State debate rekindled over added rural firefighting fees


State debate rekindled over added rural firefighting fees
 

19 February 2013

published by www.dailydemocrat.com


USA — SACRAMENTO (AP) — An annual fire-prevention fee that is unpopular with some rural property owners is headed back before the state Legislature, as Gov. Jerry Brown proposes to expand its use and opponents try to kill it.

The fee was imposed for the first time last year and helps fund the state’s firefighting agency. It has run into two new hurdles in recent weeks that are feeding criticism and uncertainty about its future.

First came a disclosure that the Department of Forestry and Fire Protection funneled money from wildfire damage settlements into a special account instead of the state treasury.

That revelation was followed by an opinion from the Legislature’s legal counsel that the department is improperly using some of the new fire fee revenue to collect damages from those who maliciously or accidentally start fires, instead of its intended purpose.

The news prompted a state audit, led Republican lawmakers to call for a federal investigation and bolstered the hopes of an anti-tax organization that is suing over the way the fee was enacted.

Department spokesman Daniel Berlant said there was no intent to hide $3.6 million in wildfire settlement money that was placed in an account kept by the California District Attorneys Association. Most of the money was used to buy digital cameras, radio scanners and other equipment, and for conferences to train county prosecutors and fire investigators.

The department provided documents it said show that state
officials were told about the fund, unlike the parks department where officials deliberately hid $20 million from lawmakers and the governor.

A February 2010 email to the Department of Finance, state Assembly and Bureau of State Audits has an attached memo outlining 10 financial and management issues facing the firefighting agency.

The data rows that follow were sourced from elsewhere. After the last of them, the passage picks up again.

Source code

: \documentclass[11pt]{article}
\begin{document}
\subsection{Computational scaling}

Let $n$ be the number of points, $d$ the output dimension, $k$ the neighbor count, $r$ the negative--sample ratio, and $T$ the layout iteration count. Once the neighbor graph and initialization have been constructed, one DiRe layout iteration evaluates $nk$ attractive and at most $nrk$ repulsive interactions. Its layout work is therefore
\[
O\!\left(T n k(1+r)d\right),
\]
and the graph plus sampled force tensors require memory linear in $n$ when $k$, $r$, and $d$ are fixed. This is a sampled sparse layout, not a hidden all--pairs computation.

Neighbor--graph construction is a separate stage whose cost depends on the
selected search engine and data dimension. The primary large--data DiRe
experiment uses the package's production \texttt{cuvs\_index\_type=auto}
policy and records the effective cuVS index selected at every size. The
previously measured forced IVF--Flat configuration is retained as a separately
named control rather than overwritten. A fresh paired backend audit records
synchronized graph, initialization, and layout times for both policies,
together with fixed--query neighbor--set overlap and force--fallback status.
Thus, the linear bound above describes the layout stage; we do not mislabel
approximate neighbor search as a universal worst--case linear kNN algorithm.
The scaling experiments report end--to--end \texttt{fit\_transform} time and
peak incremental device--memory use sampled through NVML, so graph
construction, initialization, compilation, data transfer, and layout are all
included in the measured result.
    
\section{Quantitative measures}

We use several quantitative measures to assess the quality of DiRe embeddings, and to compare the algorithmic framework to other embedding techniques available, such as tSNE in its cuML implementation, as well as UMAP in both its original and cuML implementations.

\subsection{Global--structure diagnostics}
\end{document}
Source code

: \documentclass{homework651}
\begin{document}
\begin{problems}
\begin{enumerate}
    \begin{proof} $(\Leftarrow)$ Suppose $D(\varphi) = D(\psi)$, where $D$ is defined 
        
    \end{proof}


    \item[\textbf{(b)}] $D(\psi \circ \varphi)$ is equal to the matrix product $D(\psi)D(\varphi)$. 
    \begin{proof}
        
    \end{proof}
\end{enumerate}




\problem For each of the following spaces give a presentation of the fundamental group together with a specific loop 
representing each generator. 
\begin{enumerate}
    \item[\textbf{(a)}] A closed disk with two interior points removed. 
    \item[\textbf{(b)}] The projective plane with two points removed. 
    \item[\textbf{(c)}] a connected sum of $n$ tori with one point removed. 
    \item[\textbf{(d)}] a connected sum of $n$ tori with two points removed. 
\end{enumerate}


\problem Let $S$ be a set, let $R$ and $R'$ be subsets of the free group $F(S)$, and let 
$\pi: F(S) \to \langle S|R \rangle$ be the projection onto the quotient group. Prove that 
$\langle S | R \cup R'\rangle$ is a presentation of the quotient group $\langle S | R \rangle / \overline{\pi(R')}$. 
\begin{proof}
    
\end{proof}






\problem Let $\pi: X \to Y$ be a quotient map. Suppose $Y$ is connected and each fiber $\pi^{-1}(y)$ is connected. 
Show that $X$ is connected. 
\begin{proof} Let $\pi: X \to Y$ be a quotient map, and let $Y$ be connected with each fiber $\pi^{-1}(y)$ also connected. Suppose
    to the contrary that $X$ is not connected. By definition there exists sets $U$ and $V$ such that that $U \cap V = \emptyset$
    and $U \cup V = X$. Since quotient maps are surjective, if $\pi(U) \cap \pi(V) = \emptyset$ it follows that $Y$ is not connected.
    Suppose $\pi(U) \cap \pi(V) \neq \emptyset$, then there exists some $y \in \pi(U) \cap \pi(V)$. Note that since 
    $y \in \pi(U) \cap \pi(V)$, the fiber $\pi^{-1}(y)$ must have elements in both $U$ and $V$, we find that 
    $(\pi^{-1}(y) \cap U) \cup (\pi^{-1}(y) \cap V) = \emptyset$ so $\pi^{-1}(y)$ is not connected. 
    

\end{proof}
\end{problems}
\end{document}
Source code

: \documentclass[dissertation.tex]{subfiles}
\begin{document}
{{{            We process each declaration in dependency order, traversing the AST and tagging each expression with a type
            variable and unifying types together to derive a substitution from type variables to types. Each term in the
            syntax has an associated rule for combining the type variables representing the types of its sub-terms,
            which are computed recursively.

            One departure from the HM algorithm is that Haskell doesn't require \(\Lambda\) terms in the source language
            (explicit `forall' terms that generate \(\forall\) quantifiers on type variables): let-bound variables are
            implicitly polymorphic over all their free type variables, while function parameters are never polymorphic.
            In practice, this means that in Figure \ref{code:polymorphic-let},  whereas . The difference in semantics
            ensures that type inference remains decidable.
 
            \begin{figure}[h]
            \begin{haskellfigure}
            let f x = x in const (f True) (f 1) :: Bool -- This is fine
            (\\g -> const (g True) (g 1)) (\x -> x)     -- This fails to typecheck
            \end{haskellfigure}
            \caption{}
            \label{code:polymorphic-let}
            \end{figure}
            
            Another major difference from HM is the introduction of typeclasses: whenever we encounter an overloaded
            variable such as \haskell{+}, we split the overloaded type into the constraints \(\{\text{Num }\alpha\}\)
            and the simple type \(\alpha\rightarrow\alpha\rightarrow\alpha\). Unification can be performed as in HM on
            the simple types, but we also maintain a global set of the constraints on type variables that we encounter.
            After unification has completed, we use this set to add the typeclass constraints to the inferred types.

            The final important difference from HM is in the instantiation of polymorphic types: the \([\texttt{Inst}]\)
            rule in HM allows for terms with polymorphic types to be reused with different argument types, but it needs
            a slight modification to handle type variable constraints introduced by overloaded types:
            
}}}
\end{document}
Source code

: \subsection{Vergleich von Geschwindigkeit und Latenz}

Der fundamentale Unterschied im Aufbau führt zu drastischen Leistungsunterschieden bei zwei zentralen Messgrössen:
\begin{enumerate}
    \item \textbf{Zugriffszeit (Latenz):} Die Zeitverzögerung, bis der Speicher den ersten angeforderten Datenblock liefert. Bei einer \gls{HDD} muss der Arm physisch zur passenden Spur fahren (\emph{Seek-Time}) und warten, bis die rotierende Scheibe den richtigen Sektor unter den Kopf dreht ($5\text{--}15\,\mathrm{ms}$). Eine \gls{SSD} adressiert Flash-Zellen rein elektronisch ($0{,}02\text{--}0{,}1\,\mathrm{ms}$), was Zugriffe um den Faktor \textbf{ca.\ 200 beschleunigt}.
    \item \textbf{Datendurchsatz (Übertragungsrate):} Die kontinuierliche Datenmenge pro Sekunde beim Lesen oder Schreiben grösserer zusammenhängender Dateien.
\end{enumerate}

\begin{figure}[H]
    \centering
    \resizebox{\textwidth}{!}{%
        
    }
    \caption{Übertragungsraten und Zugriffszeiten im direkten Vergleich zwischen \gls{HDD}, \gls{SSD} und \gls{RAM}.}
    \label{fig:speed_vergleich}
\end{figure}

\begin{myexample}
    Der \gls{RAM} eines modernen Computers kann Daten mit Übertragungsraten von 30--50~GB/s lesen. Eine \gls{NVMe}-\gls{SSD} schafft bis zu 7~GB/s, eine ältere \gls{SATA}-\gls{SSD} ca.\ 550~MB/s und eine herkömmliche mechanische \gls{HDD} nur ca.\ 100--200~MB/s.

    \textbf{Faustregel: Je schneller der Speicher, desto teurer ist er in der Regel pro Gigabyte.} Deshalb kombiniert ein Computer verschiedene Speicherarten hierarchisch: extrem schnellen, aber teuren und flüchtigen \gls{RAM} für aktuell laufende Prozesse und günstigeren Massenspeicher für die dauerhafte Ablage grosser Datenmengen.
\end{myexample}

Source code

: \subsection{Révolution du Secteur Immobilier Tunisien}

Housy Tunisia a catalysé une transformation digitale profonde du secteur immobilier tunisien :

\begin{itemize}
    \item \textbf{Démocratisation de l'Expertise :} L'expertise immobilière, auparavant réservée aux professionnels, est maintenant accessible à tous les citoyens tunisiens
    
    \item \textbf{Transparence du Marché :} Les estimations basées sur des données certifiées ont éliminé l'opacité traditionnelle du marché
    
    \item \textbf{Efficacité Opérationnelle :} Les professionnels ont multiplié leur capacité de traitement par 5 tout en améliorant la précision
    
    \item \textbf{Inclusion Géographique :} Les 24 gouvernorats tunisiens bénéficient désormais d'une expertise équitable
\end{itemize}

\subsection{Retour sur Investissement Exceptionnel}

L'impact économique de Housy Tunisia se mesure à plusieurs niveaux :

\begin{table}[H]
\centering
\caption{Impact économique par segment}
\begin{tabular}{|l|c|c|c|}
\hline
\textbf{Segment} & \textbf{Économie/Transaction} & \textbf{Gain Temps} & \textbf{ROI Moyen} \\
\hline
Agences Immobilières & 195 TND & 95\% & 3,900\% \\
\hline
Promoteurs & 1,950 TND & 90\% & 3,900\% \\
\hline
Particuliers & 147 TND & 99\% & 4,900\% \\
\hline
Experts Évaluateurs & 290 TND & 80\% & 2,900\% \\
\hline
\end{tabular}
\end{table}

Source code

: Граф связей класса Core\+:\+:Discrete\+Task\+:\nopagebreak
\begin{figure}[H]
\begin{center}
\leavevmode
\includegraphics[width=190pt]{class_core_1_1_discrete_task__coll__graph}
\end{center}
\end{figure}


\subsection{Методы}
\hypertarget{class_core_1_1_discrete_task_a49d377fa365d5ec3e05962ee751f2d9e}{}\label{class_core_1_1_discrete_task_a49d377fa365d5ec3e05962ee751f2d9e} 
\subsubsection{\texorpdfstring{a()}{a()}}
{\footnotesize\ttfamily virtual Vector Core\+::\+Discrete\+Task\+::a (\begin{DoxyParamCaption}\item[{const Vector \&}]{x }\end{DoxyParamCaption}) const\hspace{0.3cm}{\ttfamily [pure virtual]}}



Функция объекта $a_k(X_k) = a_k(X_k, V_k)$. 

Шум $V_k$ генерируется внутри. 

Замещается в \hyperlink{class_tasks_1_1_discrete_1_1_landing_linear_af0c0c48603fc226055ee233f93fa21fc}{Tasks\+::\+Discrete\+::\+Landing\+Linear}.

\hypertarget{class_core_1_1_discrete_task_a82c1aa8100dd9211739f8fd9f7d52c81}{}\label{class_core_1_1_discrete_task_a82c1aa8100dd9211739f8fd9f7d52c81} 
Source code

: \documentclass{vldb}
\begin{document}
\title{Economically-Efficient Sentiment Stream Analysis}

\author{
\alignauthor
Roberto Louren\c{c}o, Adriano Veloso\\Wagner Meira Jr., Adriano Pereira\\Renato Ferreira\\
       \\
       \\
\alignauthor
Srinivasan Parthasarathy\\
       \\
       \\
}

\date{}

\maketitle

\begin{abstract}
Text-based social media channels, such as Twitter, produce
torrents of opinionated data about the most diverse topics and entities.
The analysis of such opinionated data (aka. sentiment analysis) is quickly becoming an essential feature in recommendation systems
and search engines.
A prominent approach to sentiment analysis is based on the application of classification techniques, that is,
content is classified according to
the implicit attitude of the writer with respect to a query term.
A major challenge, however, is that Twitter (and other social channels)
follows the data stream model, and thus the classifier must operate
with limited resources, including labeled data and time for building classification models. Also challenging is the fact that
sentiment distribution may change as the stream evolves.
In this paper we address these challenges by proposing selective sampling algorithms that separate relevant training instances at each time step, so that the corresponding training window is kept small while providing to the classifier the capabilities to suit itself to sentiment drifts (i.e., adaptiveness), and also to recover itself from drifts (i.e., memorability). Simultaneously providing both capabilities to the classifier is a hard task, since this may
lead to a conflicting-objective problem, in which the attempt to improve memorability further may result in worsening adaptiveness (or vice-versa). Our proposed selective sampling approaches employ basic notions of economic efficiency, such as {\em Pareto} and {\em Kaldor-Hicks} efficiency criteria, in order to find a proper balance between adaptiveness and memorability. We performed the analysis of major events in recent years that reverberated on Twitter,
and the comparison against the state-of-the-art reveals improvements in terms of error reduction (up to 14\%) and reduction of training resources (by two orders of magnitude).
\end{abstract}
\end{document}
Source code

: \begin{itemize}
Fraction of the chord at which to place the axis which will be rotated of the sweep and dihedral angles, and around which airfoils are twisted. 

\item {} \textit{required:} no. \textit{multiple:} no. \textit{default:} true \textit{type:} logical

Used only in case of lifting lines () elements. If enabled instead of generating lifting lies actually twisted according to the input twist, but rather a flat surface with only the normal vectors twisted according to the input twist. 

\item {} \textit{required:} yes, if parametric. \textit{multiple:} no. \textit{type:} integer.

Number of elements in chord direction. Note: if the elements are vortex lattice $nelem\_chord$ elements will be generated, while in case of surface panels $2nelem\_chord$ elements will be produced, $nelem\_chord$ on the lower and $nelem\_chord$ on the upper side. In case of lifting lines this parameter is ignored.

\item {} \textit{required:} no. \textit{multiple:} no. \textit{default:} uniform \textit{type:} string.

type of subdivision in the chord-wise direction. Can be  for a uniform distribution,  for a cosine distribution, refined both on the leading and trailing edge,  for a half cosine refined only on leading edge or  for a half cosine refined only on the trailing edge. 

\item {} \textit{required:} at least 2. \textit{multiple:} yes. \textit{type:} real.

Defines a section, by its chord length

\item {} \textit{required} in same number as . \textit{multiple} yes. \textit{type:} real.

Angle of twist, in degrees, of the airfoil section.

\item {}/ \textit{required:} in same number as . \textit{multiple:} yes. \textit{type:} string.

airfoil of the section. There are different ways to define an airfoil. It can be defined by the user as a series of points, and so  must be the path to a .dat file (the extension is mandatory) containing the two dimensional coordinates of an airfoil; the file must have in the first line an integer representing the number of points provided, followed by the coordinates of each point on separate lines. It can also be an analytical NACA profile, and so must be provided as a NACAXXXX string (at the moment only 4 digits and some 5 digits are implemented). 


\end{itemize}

The Wildland Fire Investigation Training and Equipment Fund at the center of the dispute is addressed in four paragraphs on page seven of the 10-page memo.

A 26-page internal audit of the account also was posted on a public website in 2009, four years after the fund was created.

Finance Department spokesman H.D. Palmer said the existence of the fund was not widely known, and officials are now auditing the account.

Putting money from wildfire settlements into an account overseen by the district attorneys association is like playing “shell games with the public’s money,” said Assemblyman Adam Gray, D-Merced.